This is a response to a letter by Falk and Sinning (1)
We recently identified the ankyrin region of cpSRP43 as the primary domain responsible for binding Alb3-Cterm during light-harvesting chlorophyll-binding protein (LHCP) targeting, an interaction shown to facilitate cpSRP43-dependent stimulation of cpSRP GTPases by Alb3-Cterm (2). Falk et al. (3), using only protein interaction assays, report that CD2CD3 of cpSRP43 forms the Alb3-Cterm binding interface, which appears inconsistent with the fact that CD3 is not required for LHCP integration (4) and that CD2 is not required for LHCP integration by a cpSRP54/cpFtsY-independent pathway that relies on cpSRP43/Alb3 (5).

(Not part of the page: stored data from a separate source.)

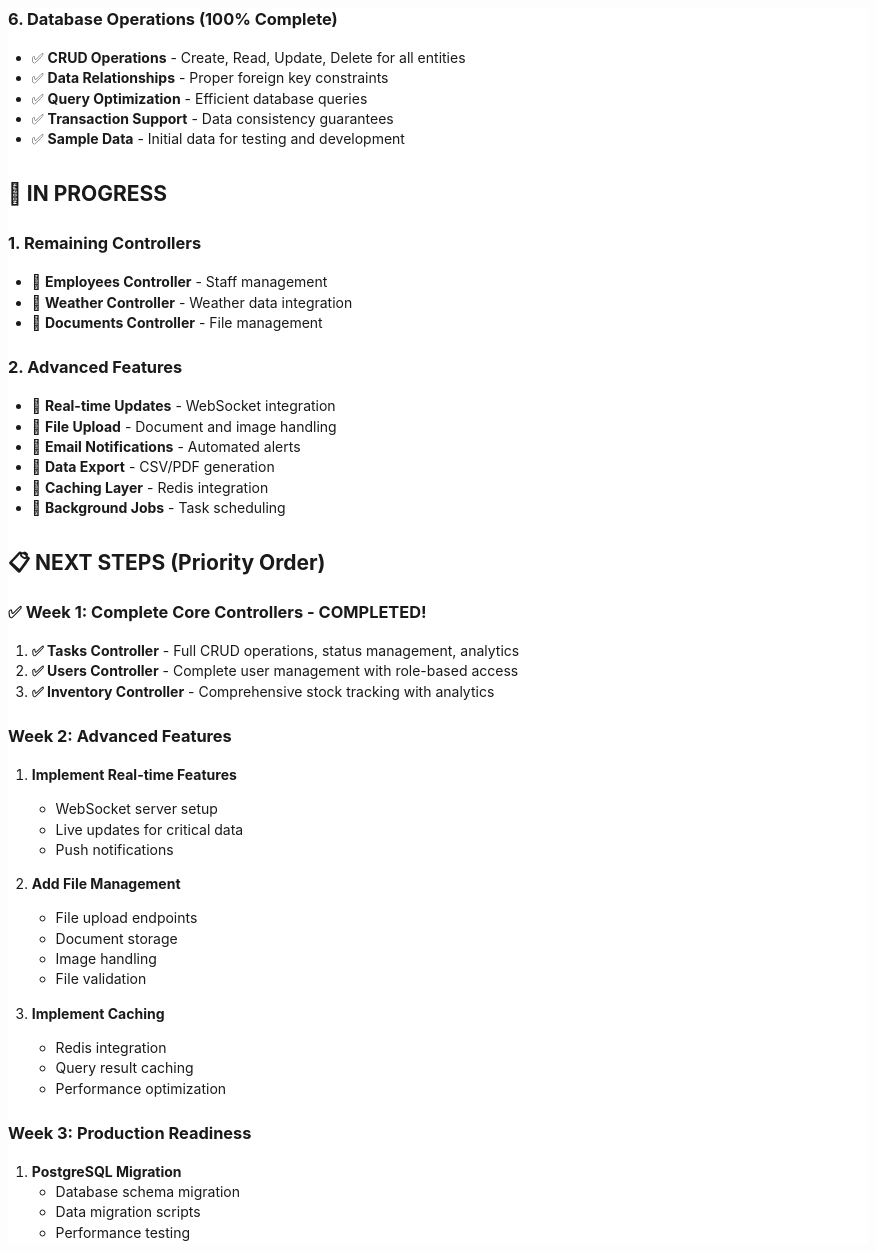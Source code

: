 ### **6. Database Operations (100% Complete)**
- ✅ **CRUD Operations** - Create, Read, Update, Delete for all entities
- ✅ **Data Relationships** - Proper foreign key constraints
- ✅ **Query Optimization** - Efficient database queries
- ✅ **Transaction Support** - Data consistency guarantees
- ✅ **Sample Data** - Initial data for testing and development

## 🔄 **IN PROGRESS**

### **1. Remaining Controllers**
- 🔄 **Employees Controller** - Staff management
- 🔄 **Weather Controller** - Weather data integration
- 🔄 **Documents Controller** - File management

### **2. Advanced Features**
- 🔄 **Real-time Updates** - WebSocket integration
- 🔄 **File Upload** - Document and image handling
- 🔄 **Email Notifications** - Automated alerts
- 🔄 **Data Export** - CSV/PDF generation
- 🔄 **Caching Layer** - Redis integration
- 🔄 **Background Jobs** - Task scheduling

## 📋 **NEXT STEPS (Priority Order)**

### **✅ Week 1: Complete Core Controllers - COMPLETED!**
1. **✅ Tasks Controller** - Full CRUD operations, status management, analytics
2. **✅ Users Controller** - Complete user management with role-based access
3. **✅ Inventory Controller** - Comprehensive stock tracking with analytics

### **Week 2: Advanced Features**
1. **Implement Real-time Features**
   - WebSocket server setup
   - Live updates for critical data
   - Push notifications

2. **Add File Management**
   - File upload endpoints
   - Document storage
   - Image handling
   - File validation

3. **Implement Caching**
   - Redis integration
   - Query result caching
   - Performance optimization

### **Week 3: Production Readiness**
1. **PostgreSQL Migration**
   - Database schema migration
   - Data migration scripts
   - Performance testing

We suggested that buffer choice, including the use of glycerol, may play a role in why Falk et al. (3) observed μm rather than nm affinity for cpSRP43 constructs (2). The use of high concentrations of glycerol in isothermal titration calorimetry (ITC) is known to cause experimental artifacts (6). Our control experiments clearly show that the use of glycerol, even at 5% v/v, causes significant background heat changes (Fig. 1). In their letter, Sinning and Falk report a 13 μm affinity even in the absence of glycerol, suggesting glycerol may not be the primary cause for the reported differences. Although species-specific differences in Alb3-Cterm could explain the observed affinity differences, comparing GTPase stimulation by Arabidopsis and Pisum sativum Alb3-Cterm does not support this possibility (Fig. 2).
FIGURE 1.
Isothermal titration calorimetry investigation of the influence of glycerol in various buffers in buffer to buffer experiments. ITC was conducted by injecting a specific buffer/glycerol formulation into a sample well containing the same buffer/glycerol formulation. Buffers were: 10 mm phosphate, 100 mm NaCl, 50 mm AMS, pH 6.5 (A); 10 mm phosphate, 100 mm NaCl, 50 mm AMS, 2.5% glycerol (v/v), pH 6.5 (B); 10 mm phosphate, 100 mm NaCl, 50 mm AMS, 5% glycerol (v/v), pH 6.5 (C); ITC Buffer (Falk et al. (3)): 20 mm HEPES/NaOH pH 7.5, 200 mm NaCl, 2 mm MgCl2, 1 mm EDTA, 0.25 mm TCEP (D); ITC Buffer with 2.5% glycerol (Falk et al. (3)): 20 mm HEPES/NaOH pH 7.5, 200 mm NaCl, 2 mm MgCl2, 1 mm EDTA, 0.25 mm TCEP, 2.5% glycerol (v/v) (E); and ITC Buffer with 5% glycerol (Falk et al. (3)): 20 mm HEPES/NaOH pH 7.5, 200 mm NaCl, 2 mm MgCl2, 1 mm EDTA, 0.25 mm TCEP, 5% glycerol (v/v) (F). Although polyols such as glycerol are frequently used to stabilize proteins, they cannot be assumed innocuous.
FIGURE 2.
Comparison of the ability of Pisum sativum and Arabidopsis thaliana Alb3-Cterm peptide to stimulate cpSRP43-dependent GTP hydrolysis by the cpSRP GTPases. The effect of Alb3-Cterm on the GTP hydrolysis activity of cpSRP54 and cpFtsY was examined in the presence or absence of cpSRP43. Assays contained 150 pmol (1 μm final concentration) of cpSRP43, cpSRP54, and cpFtsY and 4000 pmol (27 μm final) of P. sativum or A. thaliana Alb3-Cterm as indicated with 2 mm GTP. GTPase activity resulting in the release of inorganic phosphate (Pi) was determined according to Gonzalez and Romo (7) using known phosphate standards. The average and standard deviation were calculated from three separate experiments. In conclusion, peptides corresponding to both P. sativum and A. thaliana are able to increase GTP hydrolysis in a cpSRP43-dependent manner, which is as expected given that the heterologous system has been repeatedly shown to be fully functional in reconstituting LHCP integration (see also Fig. 3).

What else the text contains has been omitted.